D’autre part, petit commerce et commerce informel sont le produit d’une organisation commerciale qui n’a rien à envier aux grandes surfaces : prix attractifs, choix, accessibilité et proximité. Alors que ce secteur – qualifié par les responsables politiques et économiques du pays de « primitif », de « sous-intégré », de « parallèle » – est encore trop souvent considéré comme une activité marginale à rayonnement local, la mondialisation de ses approvisionnements a précédé d’une vingtaine d’année l’apparition des premiers hypermarchés dans le pays.
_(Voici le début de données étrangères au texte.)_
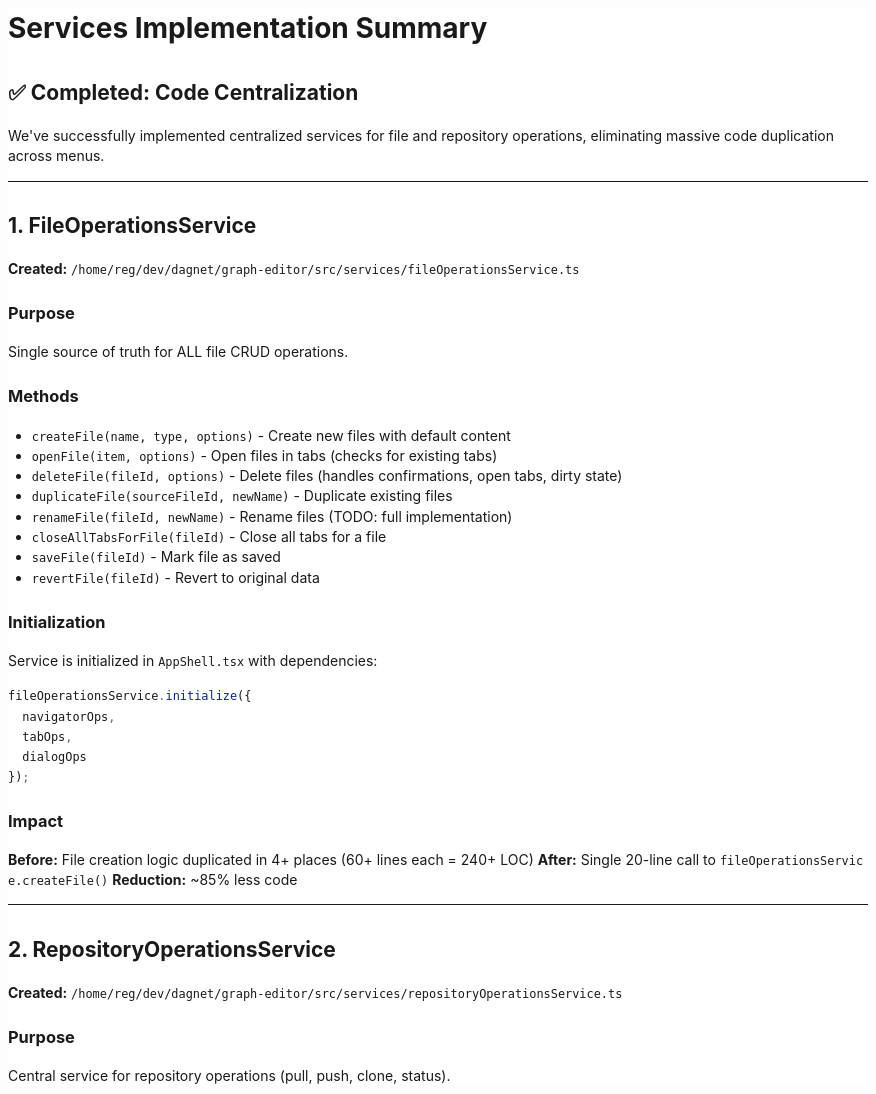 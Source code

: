 # Services Implementation Summary

## ✅ Completed: Code Centralization

We've successfully implemented centralized services for file and repository operations, eliminating massive code duplication across menus.

---

## 1. FileOperationsService

**Created:** `/home/reg/dev/dagnet/graph-editor/src/services/fileOperationsService.ts`

### Purpose
Single source of truth for ALL file CRUD operations.

### Methods
- `createFile(name, type, options)` - Create new files with default content
- `openFile(item, options)` - Open files in tabs (checks for existing tabs)
- `deleteFile(fileId, options)` - Delete files (handles confirmations, open tabs, dirty state)
- `duplicateFile(sourceFileId, newName)` - Duplicate existing files
- `renameFile(fileId, newName)` - Rename files (TODO: full implementation)
- `closeAllTabsForFile(fileId)` - Close all tabs for a file
- `saveFile(fileId)` - Mark file as saved
- `revertFile(fileId)` - Revert to original data

### Initialization
Service is initialized in `AppShell.tsx` with dependencies:
```typescript
fileOperationsService.initialize({
  navigatorOps,
  tabOps,
  dialogOps
});
```

### Impact
**Before:** File creation logic duplicated in 4+ places (60+ lines each = 240+ LOC)
**After:** Single 20-line call to `fileOperationsService.createFile()`
**Reduction:** ~85% less code

---

## 2. RepositoryOperationsService

**Created:** `/home/reg/dev/dagnet/graph-editor/src/services/repositoryOperationsService.ts`

### Purpose
Central service for repository operations (pull, push, clone, status).
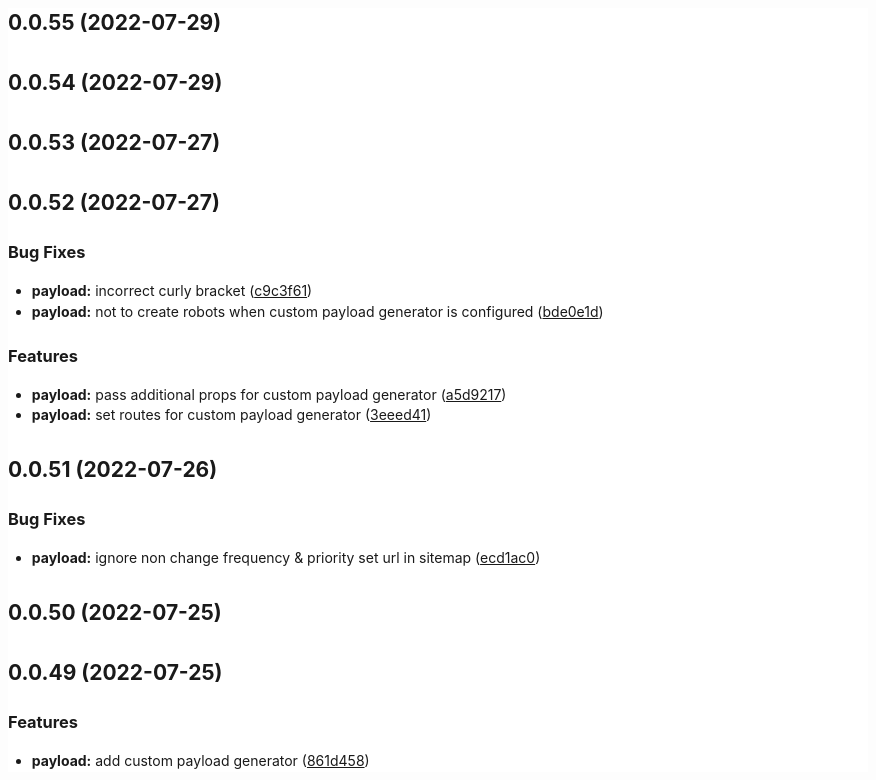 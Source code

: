 

## 0.0.55 (2022-07-29)



## 0.0.54 (2022-07-29)



## 0.0.53 (2022-07-27)



## 0.0.52 (2022-07-27)


### Bug Fixes

* **payload:** incorrect curly bracket ([c9c3f61](https://github.com/tezjs/tez.js/commit/c9c3f61373a1b6eb7aa7af77bb1550cd4bc25a66))
* **payload:** not to create robots when custom payload generator is configured ([bde0e1d](https://github.com/tezjs/tez.js/commit/bde0e1dd5fd1adc5f79da019e56777c2e7cd4ff9))


### Features

* **payload:** pass additional props for custom payload generator ([a5d9217](https://github.com/tezjs/tez.js/commit/a5d921710eda26cdd9a1b7650af4efce64357437))
* **payload:** set routes for custom payload generator ([3eeed41](https://github.com/tezjs/tez.js/commit/3eeed41d47212ca1de4742eb4975520460f0e249))



## 0.0.51 (2022-07-26)


### Bug Fixes

* **payload:** ignore non change frequency & priority set url in sitemap ([ecd1ac0](https://github.com/tezjs/tez.js/commit/ecd1ac002a3a348d261a9878001839da987a1f41))



## 0.0.50 (2022-07-25)



## 0.0.49 (2022-07-25)


### Features

* **payload:** add custom payload generator ([861d458](https://github.com/tezjs/tez.js/commit/861d458757c974925ac72db39d563a7d884ffb41))
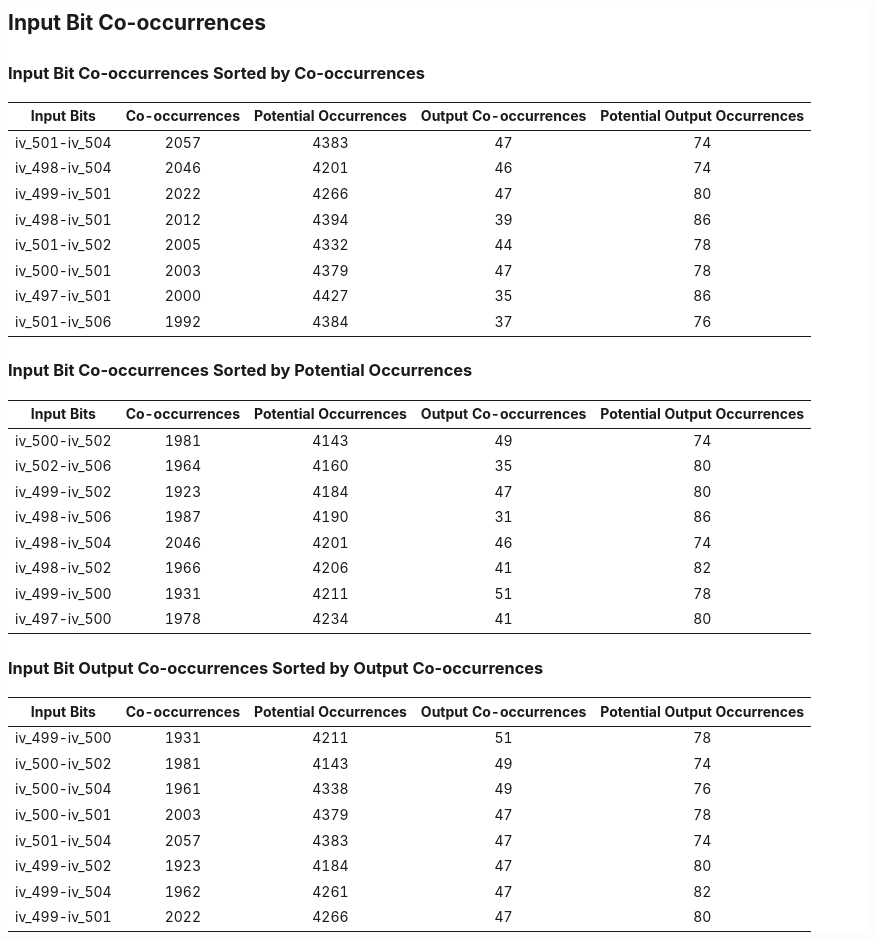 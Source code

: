 ## Input Bit Co-occurrences

### Input Bit Co-occurrences Sorted by Co-occurrences

| Input Bits | Co-occurrences | Potential Occurrences | Output Co-occurrences | Potential Output Occurrences |
|:----------:|:--------------:|:---------------------:|:---------------------:|:----------------------------:|
| iv_501-iv_504 | 2057 | 4383 | 47 | 74 |
| iv_498-iv_504 | 2046 | 4201 | 46 | 74 |
| iv_499-iv_501 | 2022 | 4266 | 47 | 80 |
| iv_498-iv_501 | 2012 | 4394 | 39 | 86 |
| iv_501-iv_502 | 2005 | 4332 | 44 | 78 |
| iv_500-iv_501 | 2003 | 4379 | 47 | 78 |
| iv_497-iv_501 | 2000 | 4427 | 35 | 86 |
| iv_501-iv_506 | 1992 | 4384 | 37 | 76 |

### Input Bit Co-occurrences Sorted by Potential Occurrences

| Input Bits | Co-occurrences | Potential Occurrences | Output Co-occurrences | Potential Output Occurrences |
|:----------:|:--------------:|:---------------------:|:---------------------:|:----------------------------:|
| iv_500-iv_502 | 1981 | 4143 | 49 | 74 |
| iv_502-iv_506 | 1964 | 4160 | 35 | 80 |
| iv_499-iv_502 | 1923 | 4184 | 47 | 80 |
| iv_498-iv_506 | 1987 | 4190 | 31 | 86 |
| iv_498-iv_504 | 2046 | 4201 | 46 | 74 |
| iv_498-iv_502 | 1966 | 4206 | 41 | 82 |
| iv_499-iv_500 | 1931 | 4211 | 51 | 78 |
| iv_497-iv_500 | 1978 | 4234 | 41 | 80 |

### Input Bit Output Co-occurrences Sorted by Output Co-occurrences

| Input Bits | Co-occurrences | Potential Occurrences | Output Co-occurrences | Potential Output Occurrences |
|:----------:|:--------------:|:---------------------:|:---------------------:|:----------------------------:|
| iv_499-iv_500 | 1931 | 4211 | 51 | 78 |
| iv_500-iv_502 | 1981 | 4143 | 49 | 74 |
| iv_500-iv_504 | 1961 | 4338 | 49 | 76 |
| iv_500-iv_501 | 2003 | 4379 | 47 | 78 |
| iv_501-iv_504 | 2057 | 4383 | 47 | 74 |
| iv_499-iv_502 | 1923 | 4184 | 47 | 80 |
| iv_499-iv_504 | 1962 | 4261 | 47 | 82 |
| iv_499-iv_501 | 2022 | 4266 | 47 | 80 |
Aujourd’hui, des stocks des importateurs aux marchandises exposées sur les étals des vendeurs de rue, les articles proposés dans les souks populaires tunisiens témoignent de relations commerciales intenses et mondialisées.

À partir des deux places marchandes de Tunis et de Ben Gardane, notre propos, dans cette première partie de la thèse, consiste à déployer une géographie de marchés en relation. Dans la perspective de comprendre comment s’est structuré en Tunisie un réseau commercial capable d’approvisionner le pays en marchandises banales – ou small commodities – importées notamment de Chine et de Turquie, il s’agit de commencer par questionner l’émergence des nœuds marchands, puis la fabrique de leurs relations commerciales. Autrement dit, il ne s’agit pas de proposer une nouvelle monographie commerciale, ni de se focaliser sur le seul parcours des acteurs ou sur la dimension globalisée de ces marchés.

Le chapitre 1 commence par présenter l’agencement spatial des deux places marchandes qui sont nos deux entrées, au centre de la capitale et à la frontière tuniso-libyenne. Il pose la question de l’émergence de dynamiques commerciales et de la formation de places marchandes dans deux territoires en déclin et apparaissant sous-intégrés dans l’espace économique tunisien, au moins depuis l’indépendance.

Le chapitre 2 s’attache à analyser, à partir de Tunis et de Ben Gardane, le développement de relations commerciales transnationales établies progressivement par des acteurs mobiles, souvent migrants, devenus commerçants en une génération. Il questionne ensuite les modalités d’organisation actuelles des approvisionnements et des relations marchandes et financières, en amont et en aval des marchés étudiés, jusqu’à proposer une cartographie des marchés tunisiens en relation.